START Supplied records

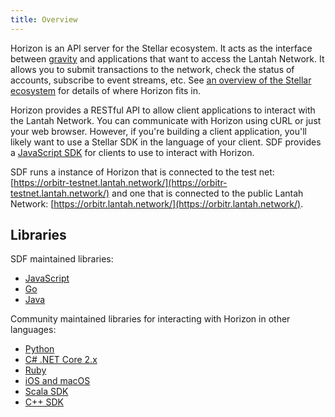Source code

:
 ```yaml
---
title: Overview
---
```


Horizon is an API server for the Stellar ecosystem.  It acts as the interface between [gravity](https://github.com/lantah/gravity) and applications that want to access the Lantah Network. It allows you to submit transactions to the network, check the status of accounts, subscribe to event streams, etc. See [an overview of the Stellar ecosystem](https://www.stellar.org/developers/guides/) for details of where Horizon fits in.

Horizon provides a RESTful API to allow client applications to interact with the Lantah Network. You can communicate with Horizon using cURL or just your web browser. However, if you're building a client application, you'll likely want to use a Stellar SDK in the language of your client.
SDF provides a [JavaScript SDK](https://www.stellar.org/developers/js-stellar-sdk/reference/index.html) for clients to use to interact with Horizon.

SDF runs a instance of Horizon that is connected to the test net: [https://orbitr-testnet.lantah.network/](https://orbitr-testnet.lantah.network/) and one that is connected to the public Lantah Network:
[https://orbitr.lantah.network/](https://orbitr.lantah.network/).

## Libraries

SDF maintained libraries:<br />
- [JavaScript](https://github.com/stellar/js-stellar-sdk)
- [Go](https://github.com/lantah/go/tree/master/clients/horizonclient)
- [Java](https://github.com/stellar/java-stellar-sdk)

Community maintained libraries for interacting with Horizon in other languages:<br>
- [Python](https://github.com/StellarCN/py-stellar-base)
- [C# .NET Core 2.x](https://github.com/elucidsoft/dotnetcore-stellar-sdk)
- [Ruby](https://github.com/astroband/ruby-stellar-sdk)
- [iOS and macOS](https://github.com/Soneso/stellar-ios-mac-sdk)
- [Scala SDK](https://github.com/synesso/scala-stellar-sdk)
- [C++ SDK](https://github.com/bnogalm/StellarQtSDK)
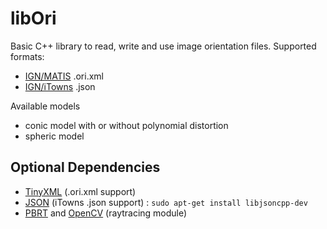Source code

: # libOri

Basic C++ library to read, write and use image orientation files.
Supported formats:
- [IGN/MATIS](http://recherche.ign.fr/labos/matis/accueilMATIS.php) .ori.xml
- [IGN/iTowns](http://github.com/itowns/) .json

Available models
- conic model with or without polynomial distortion
- spheric model

## Optional Dependencies
- [TinyXML](https://sourceforge.net/projects/tinyxml/) (.ori.xml support)
- [JSON](http://json.org/) (iTowns .json support) : ```sudo apt-get install libjsoncpp-dev```
- [PBRT](http://pbrt.org/) and [OpenCV](http://opencv.org/) (raytracing module)
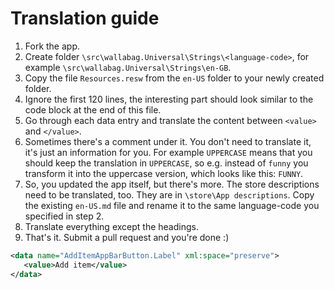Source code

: Translation guide
================

1. Fork the app.
2. Create folder `\src\wallabag.Universal\Strings\<language-code>`, for example `\src\wallabag.Universal\Strings\en-GB`.
3. Copy the file `Resources.resw` from the `en-US` folder to your newly created folder.
4. Ignore the first 120 lines, the interesting part should look similar to the code block at the end of this file.
5. Go through each data entry and translate the content between `<value>` and `</value>`.
6. Sometimes there's a comment under it. You don't need to translate it, it's just an information for you. For example `UPPERCASE` means that you should keep the translation in `UPPERCASE`, so e.g. instead of `funny` you transform it into the uppercase version, which looks like this: `FUNNY`.
7. So, you updated the app itself, but there's more. The store descriptions need to be translated, too. They are in `\store\App descriptions`. Copy the existing `en-US.md` file and rename it to the same language-code you specified in step 2.
8. Translate everything except the headings.
9. That's it. Submit a pull request and you're done :)

```xml
<data name="AddItemAppBarButton.Label" xml:space="preserve">
   <value>Add item</value>
</data>
```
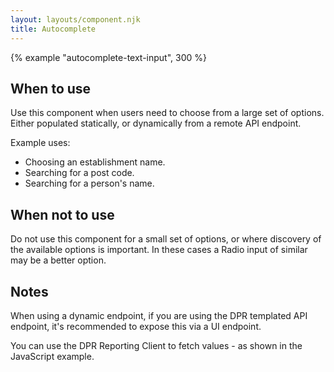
 ```yaml
---
layout: layouts/component.njk
title: Autocomplete
---
```


{% example "autocomplete-text-input", 300 %}

## When to use

Use this component when users need to choose from a large set of options. Either populated statically, or dynamically from a remote API endpoint.

Example uses:
- Choosing an establishment name.
- Searching for a post code.
- Searching for a person's name.

## When not to use

Do not use this component for a small set of options, or where discovery of the available options is important. In these cases a Radio input of similar may be a better option.

## Notes

When using a dynamic endpoint, if you are using the DPR templated API endpoint, it's recommended to expose this via a UI endpoint.

You can use the DPR Reporting Client to fetch values - as shown in the JavaScript example.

END Supplied records

With the pictures omitted, the records above are to be repeated exactly.

_Task solution_:
Source code

:
 ```yaml
---
title: Overview
---
```


Horizon is an API server for the Stellar ecosystem.  It acts as the interface between [gravity](https://github.com/lantah/gravity) and applications that want to access the Lantah Network. It allows you to submit transactions to the network, check the status of accounts, subscribe to event streams, etc. See [an overview of the Stellar ecosystem](https://www.stellar.org/developers/guides/) for details of where Horizon fits in.

Horizon provides a RESTful API to allow client applications to interact with the Lantah Network. You can communicate with Horizon using cURL or just your web browser. However, if you're building a client application, you'll likely want to use a Stellar SDK in the language of your client.
SDF provides a [JavaScript SDK](https://www.stellar.org/developers/js-stellar-sdk/reference/index.html) for clients to use to interact with Horizon.

SDF runs a instance of Horizon that is connected to the test net: [https://orbitr-testnet.lantah.network/](https://orbitr-testnet.lantah.network/) and one that is connected to the public Lantah Network:
[https://orbitr.lantah.network/](https://orbitr.lantah.network/).

## Libraries

SDF maintained libraries:<br />
- [JavaScript](https://github.com/stellar/js-stellar-sdk)
- [Go](https://github.com/lantah/go/tree/master/clients/horizonclient)
- [Java](https://github.com/stellar/java-stellar-sdk)

Community maintained libraries for interacting with Horizon in other languages:<br>
- [Python](https://github.com/StellarCN/py-stellar-base)
- [C# .NET Core 2.x](https://github.com/elucidsoft/dotnetcore-stellar-sdk)
- [Ruby](https://github.com/astroband/ruby-stellar-sdk)
- [iOS and macOS](https://github.com/Soneso/stellar-ios-mac-sdk)
- [Scala SDK](https://github.com/synesso/scala-stellar-sdk)
- [C++ SDK](https://github.com/bnogalm/StellarQtSDK)
Source code

: # libOri

Basic C++ library to read, write and use image orientation files.
Supported formats:
- [IGN/MATIS](http://recherche.ign.fr/labos/matis/accueilMATIS.php) .ori.xml
- [IGN/iTowns](http://github.com/itowns/) .json

Available models
- conic model with or without polynomial distortion
- spheric model

## Optional Dependencies
- [TinyXML](https://sourceforge.net/projects/tinyxml/) (.ori.xml support)
- [JSON](http://json.org/) (iTowns .json support) : ```sudo apt-get install libjsoncpp-dev```
- [PBRT](http://pbrt.org/) and [OpenCV](http://opencv.org/) (raytracing module)
Source code

: Translation guide
================

1. Fork the app.
2. Create folder `\src\wallabag.Universal\Strings\<language-code>`, for example `\src\wallabag.Universal\Strings\en-GB`.
3. Copy the file `Resources.resw` from the `en-US` folder to your newly created folder.
4. Ignore the first 120 lines, the interesting part should look similar to the code block at the end of this file.
5. Go through each data entry and translate the content between `<value>` and `</value>`.
6. Sometimes there's a comment under it. You don't need to translate it, it's just an information for you. For example `UPPERCASE` means that you should keep the translation in `UPPERCASE`, so e.g. instead of `funny` you transform it into the uppercase version, which looks like this: `FUNNY`.
7. So, you updated the app itself, but there's more. The store descriptions need to be translated, too. They are in `\store\App descriptions`. Copy the existing `en-US.md` file and rename it to the same language-code you specified in step 2.
8. Translate everything except the headings.
9. That's it. Submit a pull request and you're done :)

```xml
<data name="AddItemAppBarButton.Label" xml:space="preserve">
   <value>Add item</value>
</data>
```
 ```yaml
---
layout: layouts/component.njk
title: Autocomplete
---
```


{% example "autocomplete-text-input", 300 %}

## When to use

Use this component when users need to choose from a large set of options. Either populated statically, or dynamically from a remote API endpoint.

Example uses:
- Choosing an establishment name.
- Searching for a post code.
- Searching for a person's name.

## When not to use

Do not use this component for a small set of options, or where discovery of the available options is important. In these cases a Radio input of similar may be a better option.

## Notes

When using a dynamic endpoint, if you are using the DPR templated API endpoint, it's recommended to expose this via a UI endpoint.

You can use the DPR Reporting Client to fetch values - as shown in the JavaScript example.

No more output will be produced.